■ Description of the task: The lines to copy are those holding the string "summary" in the entries below.

■ Data to process:

'''

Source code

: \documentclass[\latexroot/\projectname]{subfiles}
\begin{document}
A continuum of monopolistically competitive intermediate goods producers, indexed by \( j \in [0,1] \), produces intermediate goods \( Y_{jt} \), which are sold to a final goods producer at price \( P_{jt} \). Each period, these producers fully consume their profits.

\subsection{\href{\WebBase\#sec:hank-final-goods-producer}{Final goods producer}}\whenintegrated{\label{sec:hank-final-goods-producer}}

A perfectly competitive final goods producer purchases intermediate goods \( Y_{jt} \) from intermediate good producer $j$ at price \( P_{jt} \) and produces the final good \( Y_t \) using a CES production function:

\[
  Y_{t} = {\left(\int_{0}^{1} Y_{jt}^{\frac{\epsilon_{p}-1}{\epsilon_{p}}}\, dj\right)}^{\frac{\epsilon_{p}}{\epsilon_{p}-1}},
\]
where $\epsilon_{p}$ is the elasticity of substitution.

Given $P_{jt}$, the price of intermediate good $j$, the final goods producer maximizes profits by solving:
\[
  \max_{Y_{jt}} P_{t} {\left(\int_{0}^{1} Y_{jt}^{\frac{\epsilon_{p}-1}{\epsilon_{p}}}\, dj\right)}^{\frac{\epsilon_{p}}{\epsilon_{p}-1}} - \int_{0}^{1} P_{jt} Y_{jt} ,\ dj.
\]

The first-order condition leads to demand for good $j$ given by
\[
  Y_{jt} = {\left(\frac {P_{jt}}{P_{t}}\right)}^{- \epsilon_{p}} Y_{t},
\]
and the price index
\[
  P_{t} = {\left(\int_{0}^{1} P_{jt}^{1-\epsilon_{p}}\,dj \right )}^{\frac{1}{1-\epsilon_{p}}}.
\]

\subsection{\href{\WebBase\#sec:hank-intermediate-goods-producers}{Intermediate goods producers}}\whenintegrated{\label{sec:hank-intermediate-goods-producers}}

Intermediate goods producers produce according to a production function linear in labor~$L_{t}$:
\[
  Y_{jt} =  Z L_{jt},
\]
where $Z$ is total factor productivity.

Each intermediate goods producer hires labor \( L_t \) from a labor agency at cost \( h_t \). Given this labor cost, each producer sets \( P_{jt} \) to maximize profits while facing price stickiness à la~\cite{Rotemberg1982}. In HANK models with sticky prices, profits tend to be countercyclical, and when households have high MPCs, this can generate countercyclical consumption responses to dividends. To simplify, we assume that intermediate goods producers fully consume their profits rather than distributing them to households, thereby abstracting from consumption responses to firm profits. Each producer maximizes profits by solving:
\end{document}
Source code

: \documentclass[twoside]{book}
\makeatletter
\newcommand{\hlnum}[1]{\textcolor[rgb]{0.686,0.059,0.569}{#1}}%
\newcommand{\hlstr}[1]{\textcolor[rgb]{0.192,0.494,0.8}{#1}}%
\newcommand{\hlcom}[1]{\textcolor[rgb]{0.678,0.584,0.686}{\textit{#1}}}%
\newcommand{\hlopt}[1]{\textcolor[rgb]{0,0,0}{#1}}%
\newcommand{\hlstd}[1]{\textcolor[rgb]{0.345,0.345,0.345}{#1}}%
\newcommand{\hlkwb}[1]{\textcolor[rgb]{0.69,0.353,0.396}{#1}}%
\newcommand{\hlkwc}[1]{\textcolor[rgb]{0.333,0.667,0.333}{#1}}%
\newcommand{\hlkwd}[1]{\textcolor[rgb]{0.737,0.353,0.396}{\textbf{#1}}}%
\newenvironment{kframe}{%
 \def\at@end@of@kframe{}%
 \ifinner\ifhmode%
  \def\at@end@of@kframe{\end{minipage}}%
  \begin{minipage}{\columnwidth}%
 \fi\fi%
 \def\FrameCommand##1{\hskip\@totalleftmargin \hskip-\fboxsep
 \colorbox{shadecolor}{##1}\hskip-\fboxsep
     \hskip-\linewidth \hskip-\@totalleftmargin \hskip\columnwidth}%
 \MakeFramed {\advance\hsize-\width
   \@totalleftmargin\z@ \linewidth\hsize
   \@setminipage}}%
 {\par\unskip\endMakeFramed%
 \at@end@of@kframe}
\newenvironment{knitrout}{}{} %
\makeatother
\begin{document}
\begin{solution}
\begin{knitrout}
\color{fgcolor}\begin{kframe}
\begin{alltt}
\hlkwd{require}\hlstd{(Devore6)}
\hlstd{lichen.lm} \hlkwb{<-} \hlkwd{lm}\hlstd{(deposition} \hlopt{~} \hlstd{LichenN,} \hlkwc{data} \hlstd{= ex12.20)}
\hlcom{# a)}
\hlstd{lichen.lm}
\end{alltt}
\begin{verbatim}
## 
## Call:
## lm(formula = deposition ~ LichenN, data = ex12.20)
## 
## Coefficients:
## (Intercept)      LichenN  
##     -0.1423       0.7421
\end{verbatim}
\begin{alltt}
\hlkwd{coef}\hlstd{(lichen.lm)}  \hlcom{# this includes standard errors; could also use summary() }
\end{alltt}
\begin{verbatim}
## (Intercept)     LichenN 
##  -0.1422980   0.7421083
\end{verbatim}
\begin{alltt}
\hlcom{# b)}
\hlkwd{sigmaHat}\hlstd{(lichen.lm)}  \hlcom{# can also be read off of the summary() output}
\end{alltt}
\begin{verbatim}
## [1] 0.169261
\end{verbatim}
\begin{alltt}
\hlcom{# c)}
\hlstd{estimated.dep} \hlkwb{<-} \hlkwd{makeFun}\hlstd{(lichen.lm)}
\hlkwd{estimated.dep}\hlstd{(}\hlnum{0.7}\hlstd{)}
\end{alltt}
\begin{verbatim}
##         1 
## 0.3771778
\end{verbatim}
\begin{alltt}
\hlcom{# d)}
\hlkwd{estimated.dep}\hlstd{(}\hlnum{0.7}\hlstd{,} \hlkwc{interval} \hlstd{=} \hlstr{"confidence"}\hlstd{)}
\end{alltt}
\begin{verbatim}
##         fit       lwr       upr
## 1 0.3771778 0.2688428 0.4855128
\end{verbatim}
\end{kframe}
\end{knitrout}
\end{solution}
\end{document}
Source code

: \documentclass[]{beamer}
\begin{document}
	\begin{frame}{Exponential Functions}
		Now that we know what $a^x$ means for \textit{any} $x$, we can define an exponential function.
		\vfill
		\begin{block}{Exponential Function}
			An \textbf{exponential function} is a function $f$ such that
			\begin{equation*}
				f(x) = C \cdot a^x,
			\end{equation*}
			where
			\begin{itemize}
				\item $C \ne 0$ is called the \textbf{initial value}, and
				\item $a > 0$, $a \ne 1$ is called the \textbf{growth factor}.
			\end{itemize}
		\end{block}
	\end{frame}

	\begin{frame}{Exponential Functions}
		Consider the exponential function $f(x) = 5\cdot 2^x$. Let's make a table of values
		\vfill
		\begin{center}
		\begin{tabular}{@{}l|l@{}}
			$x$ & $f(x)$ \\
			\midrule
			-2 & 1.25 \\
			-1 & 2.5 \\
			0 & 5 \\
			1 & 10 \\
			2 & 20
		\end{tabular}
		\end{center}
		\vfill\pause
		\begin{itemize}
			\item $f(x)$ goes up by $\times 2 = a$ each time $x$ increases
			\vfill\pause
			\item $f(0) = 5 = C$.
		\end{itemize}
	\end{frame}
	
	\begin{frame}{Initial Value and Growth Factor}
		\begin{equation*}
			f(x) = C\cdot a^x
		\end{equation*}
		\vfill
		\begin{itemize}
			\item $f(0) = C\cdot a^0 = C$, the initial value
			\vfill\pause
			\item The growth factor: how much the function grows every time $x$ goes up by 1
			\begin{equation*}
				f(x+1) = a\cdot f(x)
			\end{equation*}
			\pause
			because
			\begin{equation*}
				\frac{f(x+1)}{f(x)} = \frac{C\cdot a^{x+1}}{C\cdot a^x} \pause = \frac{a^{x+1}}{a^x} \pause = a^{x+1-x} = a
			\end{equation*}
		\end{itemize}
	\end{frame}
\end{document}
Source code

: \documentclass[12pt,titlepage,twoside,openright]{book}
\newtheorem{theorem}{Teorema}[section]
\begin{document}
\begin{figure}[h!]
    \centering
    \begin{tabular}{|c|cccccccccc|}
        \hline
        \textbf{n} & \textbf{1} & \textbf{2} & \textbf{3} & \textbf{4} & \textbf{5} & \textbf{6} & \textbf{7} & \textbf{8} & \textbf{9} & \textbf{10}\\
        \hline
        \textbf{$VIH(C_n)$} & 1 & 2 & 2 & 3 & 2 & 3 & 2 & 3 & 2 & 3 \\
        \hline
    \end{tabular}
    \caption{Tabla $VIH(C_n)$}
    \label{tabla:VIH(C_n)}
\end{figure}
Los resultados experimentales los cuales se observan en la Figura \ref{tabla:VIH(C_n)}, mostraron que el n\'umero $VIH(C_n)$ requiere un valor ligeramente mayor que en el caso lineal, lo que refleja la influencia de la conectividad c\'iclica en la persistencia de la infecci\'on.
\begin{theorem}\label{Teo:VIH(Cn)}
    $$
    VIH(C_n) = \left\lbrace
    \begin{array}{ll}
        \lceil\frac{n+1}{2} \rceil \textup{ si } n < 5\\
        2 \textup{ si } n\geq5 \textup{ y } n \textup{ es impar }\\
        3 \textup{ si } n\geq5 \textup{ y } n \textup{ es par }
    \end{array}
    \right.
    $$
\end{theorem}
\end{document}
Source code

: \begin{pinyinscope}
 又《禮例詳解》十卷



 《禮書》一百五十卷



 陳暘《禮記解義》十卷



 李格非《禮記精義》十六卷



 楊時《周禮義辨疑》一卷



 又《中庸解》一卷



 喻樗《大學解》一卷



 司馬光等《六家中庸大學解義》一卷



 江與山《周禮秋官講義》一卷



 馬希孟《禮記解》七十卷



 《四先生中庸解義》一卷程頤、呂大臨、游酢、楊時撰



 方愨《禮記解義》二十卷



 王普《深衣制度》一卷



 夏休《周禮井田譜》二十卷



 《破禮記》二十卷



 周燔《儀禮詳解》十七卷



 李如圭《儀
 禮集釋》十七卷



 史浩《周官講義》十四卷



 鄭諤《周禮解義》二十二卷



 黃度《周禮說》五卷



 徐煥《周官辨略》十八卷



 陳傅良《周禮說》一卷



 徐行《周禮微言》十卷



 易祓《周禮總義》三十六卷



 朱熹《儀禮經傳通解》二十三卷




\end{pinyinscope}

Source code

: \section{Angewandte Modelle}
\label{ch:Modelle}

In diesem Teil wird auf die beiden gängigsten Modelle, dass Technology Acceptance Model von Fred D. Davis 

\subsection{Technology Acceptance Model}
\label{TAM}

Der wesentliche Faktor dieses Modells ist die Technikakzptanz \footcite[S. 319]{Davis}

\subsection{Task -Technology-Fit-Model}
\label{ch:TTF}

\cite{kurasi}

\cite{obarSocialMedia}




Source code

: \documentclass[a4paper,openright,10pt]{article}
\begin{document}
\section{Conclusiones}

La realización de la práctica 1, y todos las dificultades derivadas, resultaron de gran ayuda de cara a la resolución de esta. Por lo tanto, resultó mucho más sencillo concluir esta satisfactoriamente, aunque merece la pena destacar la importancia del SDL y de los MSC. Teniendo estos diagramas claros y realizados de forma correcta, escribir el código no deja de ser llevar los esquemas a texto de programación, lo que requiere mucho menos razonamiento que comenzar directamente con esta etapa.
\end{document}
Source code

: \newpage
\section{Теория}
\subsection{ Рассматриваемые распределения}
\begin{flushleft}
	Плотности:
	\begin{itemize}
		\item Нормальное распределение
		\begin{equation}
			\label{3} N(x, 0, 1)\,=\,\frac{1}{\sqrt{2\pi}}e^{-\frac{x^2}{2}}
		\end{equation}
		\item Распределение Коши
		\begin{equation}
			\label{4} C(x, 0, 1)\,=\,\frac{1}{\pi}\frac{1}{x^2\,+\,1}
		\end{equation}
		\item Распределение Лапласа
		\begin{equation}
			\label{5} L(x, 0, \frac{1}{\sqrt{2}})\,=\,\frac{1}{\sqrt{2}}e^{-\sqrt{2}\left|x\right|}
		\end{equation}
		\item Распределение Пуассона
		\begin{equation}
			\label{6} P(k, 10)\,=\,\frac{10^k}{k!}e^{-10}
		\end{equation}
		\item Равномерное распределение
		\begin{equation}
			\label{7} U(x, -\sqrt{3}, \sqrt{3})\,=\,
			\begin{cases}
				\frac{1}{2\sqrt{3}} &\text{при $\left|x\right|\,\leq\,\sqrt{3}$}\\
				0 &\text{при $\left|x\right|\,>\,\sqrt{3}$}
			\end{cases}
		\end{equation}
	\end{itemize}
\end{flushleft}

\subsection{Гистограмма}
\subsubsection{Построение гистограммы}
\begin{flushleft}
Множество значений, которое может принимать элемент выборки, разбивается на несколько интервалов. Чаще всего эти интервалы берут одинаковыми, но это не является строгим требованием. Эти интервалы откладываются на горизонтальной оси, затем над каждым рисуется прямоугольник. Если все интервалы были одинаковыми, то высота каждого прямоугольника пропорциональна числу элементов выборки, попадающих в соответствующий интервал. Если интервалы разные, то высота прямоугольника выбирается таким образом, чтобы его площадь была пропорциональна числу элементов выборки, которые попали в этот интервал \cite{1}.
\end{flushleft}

'''

■ Exercise solution:
\hlkwd{coef}\hlstd{(lichen.lm)}  \hlcom{# this includes standard errors; could also use summary() }
\hlkwd{sigmaHat}\hlstd{(lichen.lm)}  \hlcom{# can also be read off of the summary() output}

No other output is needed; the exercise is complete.